EXERCISE GOAL: Which lines below contain "async"? Copy every one of them.

RECORDS SUPPLIED:
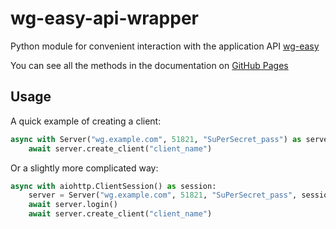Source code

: # wg-easy-api-wrapper
Python module for convenient interaction with the application API [wg-easy](https://github.com/wg-easy/wg-easy)

You can see all the methods in the documentation on [GitHub Pages](https://shandeika.github.io/wg-easy-api-wrapper/)

## Usage
A quick example of creating a client:
```python
async with Server("wg.example.com", 51821, "SuPerSecret_pass") as server:
    await server.create_client("client_name")
```
Or a slightly more complicated way:
```python
async with aiohttp.ClientSession() as session:
    server = Server("wg.example.com", 51821, "SuPerSecret_pass", session)
    await server.login()
    await server.create_client("client_name")
```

ANSWER SPACE:
async with Server("wg.example.com", 51821, "SuPerSecret_pass") as server:
async with aiohttp.ClientSession() as session:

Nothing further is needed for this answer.